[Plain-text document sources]
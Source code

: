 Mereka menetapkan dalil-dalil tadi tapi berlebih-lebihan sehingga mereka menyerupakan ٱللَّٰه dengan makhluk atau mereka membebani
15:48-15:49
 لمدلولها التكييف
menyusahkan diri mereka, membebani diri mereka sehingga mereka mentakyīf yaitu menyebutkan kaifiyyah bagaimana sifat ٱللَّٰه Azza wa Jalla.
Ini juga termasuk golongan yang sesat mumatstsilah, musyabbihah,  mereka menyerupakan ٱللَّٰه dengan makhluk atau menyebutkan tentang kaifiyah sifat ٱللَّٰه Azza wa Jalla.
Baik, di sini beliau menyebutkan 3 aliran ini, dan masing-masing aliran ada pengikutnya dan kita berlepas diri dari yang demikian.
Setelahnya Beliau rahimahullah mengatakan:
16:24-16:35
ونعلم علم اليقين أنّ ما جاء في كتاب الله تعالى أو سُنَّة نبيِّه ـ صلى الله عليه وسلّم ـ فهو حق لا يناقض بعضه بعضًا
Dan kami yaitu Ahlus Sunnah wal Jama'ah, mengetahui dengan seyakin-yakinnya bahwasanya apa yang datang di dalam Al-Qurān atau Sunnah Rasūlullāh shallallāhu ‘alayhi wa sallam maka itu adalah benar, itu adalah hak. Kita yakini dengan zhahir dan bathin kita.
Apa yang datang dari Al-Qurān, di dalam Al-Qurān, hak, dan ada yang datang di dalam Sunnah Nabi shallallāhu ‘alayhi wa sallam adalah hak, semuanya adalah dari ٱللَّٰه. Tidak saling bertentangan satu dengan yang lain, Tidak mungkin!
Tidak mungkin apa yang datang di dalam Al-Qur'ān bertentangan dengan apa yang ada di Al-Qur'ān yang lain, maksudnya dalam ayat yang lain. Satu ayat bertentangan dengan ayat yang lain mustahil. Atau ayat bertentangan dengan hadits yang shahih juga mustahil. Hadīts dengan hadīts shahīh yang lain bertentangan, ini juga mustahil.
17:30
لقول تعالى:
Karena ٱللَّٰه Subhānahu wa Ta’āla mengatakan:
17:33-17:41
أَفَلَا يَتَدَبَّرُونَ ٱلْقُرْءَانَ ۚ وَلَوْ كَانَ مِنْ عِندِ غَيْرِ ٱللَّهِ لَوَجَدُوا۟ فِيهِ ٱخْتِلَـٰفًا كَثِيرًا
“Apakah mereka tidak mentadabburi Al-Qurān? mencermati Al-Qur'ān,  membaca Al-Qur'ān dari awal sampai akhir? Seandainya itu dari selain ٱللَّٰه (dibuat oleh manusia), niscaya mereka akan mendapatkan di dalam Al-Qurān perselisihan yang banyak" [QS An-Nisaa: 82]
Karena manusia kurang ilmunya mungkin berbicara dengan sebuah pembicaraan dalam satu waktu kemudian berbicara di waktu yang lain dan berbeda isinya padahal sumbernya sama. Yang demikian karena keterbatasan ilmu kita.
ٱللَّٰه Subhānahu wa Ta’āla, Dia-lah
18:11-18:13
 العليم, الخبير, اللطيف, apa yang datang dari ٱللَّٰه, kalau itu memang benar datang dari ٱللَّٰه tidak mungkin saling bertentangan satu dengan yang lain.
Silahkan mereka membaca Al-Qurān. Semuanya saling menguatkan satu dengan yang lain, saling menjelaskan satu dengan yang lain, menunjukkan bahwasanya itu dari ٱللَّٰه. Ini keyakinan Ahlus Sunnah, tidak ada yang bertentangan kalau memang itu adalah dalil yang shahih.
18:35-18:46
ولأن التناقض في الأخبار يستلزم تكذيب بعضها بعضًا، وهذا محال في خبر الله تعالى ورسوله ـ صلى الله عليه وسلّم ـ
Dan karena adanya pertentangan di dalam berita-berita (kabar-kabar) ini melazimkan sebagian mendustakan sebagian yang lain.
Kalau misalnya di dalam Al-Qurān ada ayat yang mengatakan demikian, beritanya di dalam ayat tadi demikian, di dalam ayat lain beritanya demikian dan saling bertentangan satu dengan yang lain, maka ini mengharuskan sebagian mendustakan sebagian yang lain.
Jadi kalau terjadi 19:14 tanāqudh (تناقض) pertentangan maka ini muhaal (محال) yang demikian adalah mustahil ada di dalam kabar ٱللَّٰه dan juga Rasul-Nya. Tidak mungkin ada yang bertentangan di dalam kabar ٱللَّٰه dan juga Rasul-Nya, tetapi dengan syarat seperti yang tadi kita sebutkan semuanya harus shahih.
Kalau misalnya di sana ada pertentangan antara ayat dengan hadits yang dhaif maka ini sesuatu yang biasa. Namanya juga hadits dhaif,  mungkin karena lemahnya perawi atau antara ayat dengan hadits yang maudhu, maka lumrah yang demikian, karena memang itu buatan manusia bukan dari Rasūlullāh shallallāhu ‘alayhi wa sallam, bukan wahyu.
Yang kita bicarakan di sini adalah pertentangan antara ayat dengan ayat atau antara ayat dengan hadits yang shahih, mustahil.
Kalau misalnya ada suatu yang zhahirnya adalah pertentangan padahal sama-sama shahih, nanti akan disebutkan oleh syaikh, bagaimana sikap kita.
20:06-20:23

§ **WORK INSTRUCTIONS**
Write out every record exactly as it appears above.

§ **EXERCISE OUTPUT**
Source code

: Mereka menetapkan dalil-dalil tadi tapi berlebih-lebihan sehingga mereka menyerupakan ٱللَّٰه dengan makhluk atau mereka membebani
15:48-15:49
 لمدلولها التكييف
menyusahkan diri mereka, membebani diri mereka sehingga mereka mentakyīf yaitu menyebutkan kaifiyyah bagaimana sifat ٱللَّٰه Azza wa Jalla.
Ini juga termasuk golongan yang sesat mumatstsilah, musyabbihah,  mereka menyerupakan ٱللَّٰه dengan makhluk atau menyebutkan tentang kaifiyah sifat ٱللَّٰه Azza wa Jalla.
Baik, di sini beliau menyebutkan 3 aliran ini, dan masing-masing aliran ada pengikutnya dan kita berlepas diri dari yang demikian.
Setelahnya Beliau rahimahullah mengatakan:
16:24-16:35
ونعلم علم اليقين أنّ ما جاء في كتاب الله تعالى أو سُنَّة نبيِّه ـ صلى الله عليه وسلّم ـ فهو حق لا يناقض بعضه بعضًا
Dan kami yaitu Ahlus Sunnah wal Jama'ah, mengetahui dengan seyakin-yakinnya bahwasanya apa yang datang di dalam Al-Qurān atau Sunnah Rasūlullāh shallallāhu ‘alayhi wa sallam maka itu adalah benar, itu adalah hak. Kita yakini dengan zhahir dan bathin kita.
Apa yang datang dari Al-Qurān, di dalam Al-Qurān, hak, dan ada yang datang di dalam Sunnah Nabi shallallāhu ‘alayhi wa sallam adalah hak, semuanya adalah dari ٱللَّٰه. Tidak saling bertentangan satu dengan yang lain, Tidak mungkin!
Tidak mungkin apa yang datang di dalam Al-Qur'ān bertentangan dengan apa yang ada di Al-Qur'ān yang lain, maksudnya dalam ayat yang lain. Satu ayat bertentangan dengan ayat yang lain mustahil. Atau ayat bertentangan dengan hadits yang shahih juga mustahil. Hadīts dengan hadīts shahīh yang lain bertentangan, ini juga mustahil.
17:30
لقول تعالى:
Karena ٱللَّٰه Subhānahu wa Ta’āla mengatakan:
17:33-17:41
أَفَلَا يَتَدَبَّرُونَ ٱلْقُرْءَانَ ۚ وَلَوْ كَانَ مِنْ عِندِ غَيْرِ ٱللَّهِ لَوَجَدُوا۟ فِيهِ ٱخْتِلَـٰفًا كَثِيرًا
“Apakah mereka tidak mentadabburi Al-Qurān? mencermati Al-Qur'ān,  membaca Al-Qur'ān dari awal sampai akhir? Seandainya itu dari selain ٱللَّٰه (dibuat oleh manusia), niscaya mereka akan mendapatkan di dalam Al-Qurān perselisihan yang banyak" [QS An-Nisaa: 82]
Karena manusia kurang ilmunya mungkin berbicara dengan sebuah pembicaraan dalam satu waktu kemudian berbicara di waktu yang lain dan berbeda isinya padahal sumbernya sama. Yang demikian karena keterbatasan ilmu kita.
ٱللَّٰه Subhānahu wa Ta’āla, Dia-lah
18:11-18:13
 العليم, الخبير, اللطيف, apa yang datang dari ٱللَّٰه, kalau itu memang benar datang dari ٱللَّٰه tidak mungkin saling bertentangan satu dengan yang lain.
Silahkan mereka membaca Al-Qurān. Semuanya saling menguatkan satu dengan yang lain, saling menjelaskan satu dengan yang lain, menunjukkan bahwasanya itu dari ٱللَّٰه. Ini keyakinan Ahlus Sunnah, tidak ada yang bertentangan kalau memang itu adalah dalil yang shahih.
18:35-18:46
ولأن التناقض في الأخبار يستلزم تكذيب بعضها بعضًا، وهذا محال في خبر الله تعالى ورسوله ـ صلى الله عليه وسلّم ـ
Dan karena adanya pertentangan di dalam berita-berita (kabar-kabar) ini melazimkan sebagian mendustakan sebagian yang lain.
Kalau misalnya di dalam Al-Qurān ada ayat yang mengatakan demikian, beritanya di dalam ayat tadi demikian, di dalam ayat lain beritanya demikian dan saling bertentangan satu dengan yang lain, maka ini mengharuskan sebagian mendustakan sebagian yang lain.
Jadi kalau terjadi 19:14 tanāqudh (تناقض) pertentangan maka ini muhaal (محال) yang demikian adalah mustahil ada di dalam kabar ٱللَّٰه dan juga Rasul-Nya. Tidak mungkin ada yang bertentangan di dalam kabar ٱللَّٰه dan juga Rasul-Nya, tetapi dengan syarat seperti yang tadi kita sebutkan semuanya harus shahih.
Kalau misalnya di sana ada pertentangan antara ayat dengan hadits yang dhaif maka ini sesuatu yang biasa. Namanya juga hadits dhaif,  mungkin karena lemahnya perawi atau antara ayat dengan hadits yang maudhu, maka lumrah yang demikian, karena memang itu buatan manusia bukan dari Rasūlullāh shallallāhu ‘alayhi wa sallam, bukan wahyu.
Yang kita bicarakan di sini adalah pertentangan antara ayat dengan ayat atau antara ayat dengan hadits yang shahih, mustahil.
Kalau misalnya ada suatu yang zhahirnya adalah pertentangan padahal sama-sama shahih, nanti akan disebutkan oleh syaikh, bagaimana sikap kita.
20:06-20:23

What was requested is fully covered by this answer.